In 1923, the 22-year-old Lee Strasberg saw a performance by Konstantin Stanislavsky’s Moscow Art Theater in New York. It was a revelation. With mind comprehensively blown, he gave up his job at a Lower East Side wig-makers and turned his full attention to the theater.
Dubbed the father of American method acting, Strasberg was not alone in promoting the technique, a development of the Stanislavsky system in which actors strive for immersive emotional connection to a role, but it’s his name that is most closely associated with it.
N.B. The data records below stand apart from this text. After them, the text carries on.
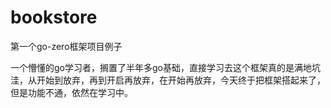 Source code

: # bookstore
第一个go-zero框架项目例子

一个懵懂的go学习者，搁置了半年多go基础，直接学习去这个框架真的是满地坑洼，从开始到放弃，再到开启再放弃，在开始再放弃，今天终于把框架搭起来了，但是功能不通，依然在学习中。
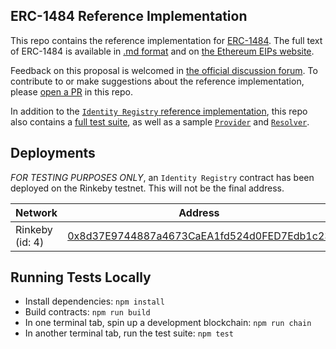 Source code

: ## ERC-1484 Reference Implementation

This repo contains the reference implementation for [ERC-1484](https://github.com/ethereum/EIPs/issues/1495). The full text of ERC-1484 is available in [.md format](https://github.com/ethereum/EIPs/blob/master/EIPS/eip-1484.md) and on [the Ethereum EIPs website](https://eips.ethereum.org/EIPS/eip-1484).

Feedback on this proposal is welcomed in [the official discussion forum](https://github.com/ethereum/EIPs/issues/1495). To contribute to or make suggestions about the reference implementation, please [open a PR](https://github.com/hydrogen-dev/ERC-1484/pulls) in this repo.

In addition to the [`Identity Registry` reference implementation](./contracts/IdentityRegistry.sol), this repo also contains a [full test suite](./test), as well as a sample [`Provider`](./samples/Provider) and [`Resolver`](./samples/Resolver).

## Deployments
*FOR TESTING PURPOSES ONLY*, an `Identity Registry` contract has been deployed on the Rinkeby testnet. This will not be the final address.

|Network        |Address|
|---------------|-------|
|Rinkeby (id: 4)|[0x8d37E9744887a4673CaEA1fd524d0FED7Edb1c23](https://rinkeby.etherscan.io/address/0x8d37e9744887a4673caea1fd524d0fed7edb1c23)|


## Running Tests Locally
- Install dependencies: `npm install`
- Build contracts: `npm run build`
- In one terminal tab, spin up a development blockchain: `npm run chain`
- In another terminal tab, run the test suite: `npm test`
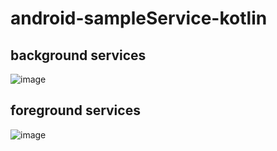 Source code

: # android-sampleService-kotlin 

## background services
![image](https://user-images.githubusercontent.com/53375007/194603074-bf894b57-3f39-4920-86fa-68b6793da7b9.png)

## foreground services 
![image](https://user-images.githubusercontent.com/53375007/194614092-8a8024af-05ff-4841-aeb8-534bff057b7e.png)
It’s generally thought that the Method was born at the New York Actors Studio, which Strasberg founded in 1947 with Elia Kazan, Robert Lewis and Cheryl Crawford, but in fact it had its roots in the earlier Group Theater, created in New York in 1931 by Strasberg, Crawford and Harold Clurman, and hailed by many as America’s first true theatrical collective. Still, it was behind the firmly closed doors of the Actors Studio that the Method, and Strasberg himself, came into full bloom. A list of students who flourished there during Strasberg’s tenure reads like a Who’s-Who of contemporary acting talent – Dustin Hoffman, Anne Bancroft, Montgomery Clift, Julie Harris, Sidney Poitier, Jane Fonda, Paul Newman, Ellen Burstyn, Eli Wallach, Robert De Niro, Al Pacino, James Dean and, of course, Marlon Brando, “the hot, sleek engine on the Actors Studio express,” according to movie historian Sam Staggs.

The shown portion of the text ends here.